Sometimes it doesn’t. Physicians suffer from depression at similar rates to the overall population, but rates of suicide (at least as far as the data can tell) are significantly higher. The rates are higher in female than in male doctors. (JAMA. 2003;289:3161-3166.) (Am J Psychiatry 161:2295-2302, December 2004).
From the statistics available, doctors do not abuse drugs significantly more than others, but when they do, it is usually prescription drug abuse. (JAMA. 1992 May 6;267(17):2333-9.). Doctors may or may not drink more than others–the stats are murky.
When a doctor “goes bad” the consequences are unique. They affect a web of patients that may include thousands of individuals. Most patients experience a loss when their physician dies, but I wonder how they feel when their doctor kills themselves. Thankfully it is still relatively rare for doctors to abuse drugs, kill themselves, or suffer from disabling depression. The good news is, statistics show that doctors’ rates of depression mirror the population at large, and the increases in stress-related phenomena aren’t that large. But much more research is needed, especially into the statistic reflecting higher rates of suicide among female physicians.
People may complain about the rigorous nature of doctors’ training (and the training has been modified significantly over the last 10 years), but from my experience, it weeded out people who couldn’t continue to put their patients first, and taught me how to continue to take good care of people despite personal adversity.
I may be accused of “back-in-the-day-ism”, but during weeks like this, with my kid sick, my wife coming down with the same thing, and my not having slept more than a few hours a night, I am thankful that my training made sure I would be able to handle this life. I think most of my colleagues would agree, that despite the hours and the stresses, it is an honor and a privilege to be a physician. I wouldn’t trade it for any job in the world.


Very good post. I have been in the unfortunate position of having had a physician in the past that did take his life. I wrote briefly about it. It haunts me to this day. He couldn’t possibly know the ripples he created in that one single, final act on this earth.
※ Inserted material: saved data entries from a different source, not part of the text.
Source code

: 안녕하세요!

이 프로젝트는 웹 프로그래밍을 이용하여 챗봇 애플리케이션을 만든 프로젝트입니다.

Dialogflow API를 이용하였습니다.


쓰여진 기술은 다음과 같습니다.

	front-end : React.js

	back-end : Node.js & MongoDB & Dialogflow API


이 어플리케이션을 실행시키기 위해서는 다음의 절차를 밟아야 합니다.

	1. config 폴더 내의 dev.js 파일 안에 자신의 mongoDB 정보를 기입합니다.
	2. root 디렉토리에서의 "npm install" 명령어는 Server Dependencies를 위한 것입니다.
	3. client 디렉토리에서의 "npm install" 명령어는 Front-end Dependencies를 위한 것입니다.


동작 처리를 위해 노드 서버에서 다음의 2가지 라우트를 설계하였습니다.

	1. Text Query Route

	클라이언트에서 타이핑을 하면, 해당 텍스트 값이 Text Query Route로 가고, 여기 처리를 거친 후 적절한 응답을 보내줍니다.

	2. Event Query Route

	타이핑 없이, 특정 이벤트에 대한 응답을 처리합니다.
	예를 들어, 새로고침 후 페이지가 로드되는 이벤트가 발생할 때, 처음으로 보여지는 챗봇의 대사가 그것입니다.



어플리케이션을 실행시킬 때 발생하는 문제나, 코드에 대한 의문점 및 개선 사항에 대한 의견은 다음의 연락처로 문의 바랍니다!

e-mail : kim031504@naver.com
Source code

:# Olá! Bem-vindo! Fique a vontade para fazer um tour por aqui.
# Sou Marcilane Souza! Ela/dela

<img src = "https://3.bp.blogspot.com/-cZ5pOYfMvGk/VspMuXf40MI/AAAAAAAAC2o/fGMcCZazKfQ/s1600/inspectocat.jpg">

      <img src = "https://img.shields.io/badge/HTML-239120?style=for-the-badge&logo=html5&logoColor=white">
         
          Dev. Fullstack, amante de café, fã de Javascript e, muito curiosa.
I think of the pain he must have been in. Yours is a demanding profession. It takes and takes without meaning to deplete you. You must carve out a recharging area of your very own to turn to. Whether it’s a darkened room for a time…a walk down a wooden path, something. You need to guard yourself from the weight and responsibility.
I have a friend now trying to juggle his depression and his practice. It is a normal reaction when a break is much needed and your seeing no relief in site. Best to you.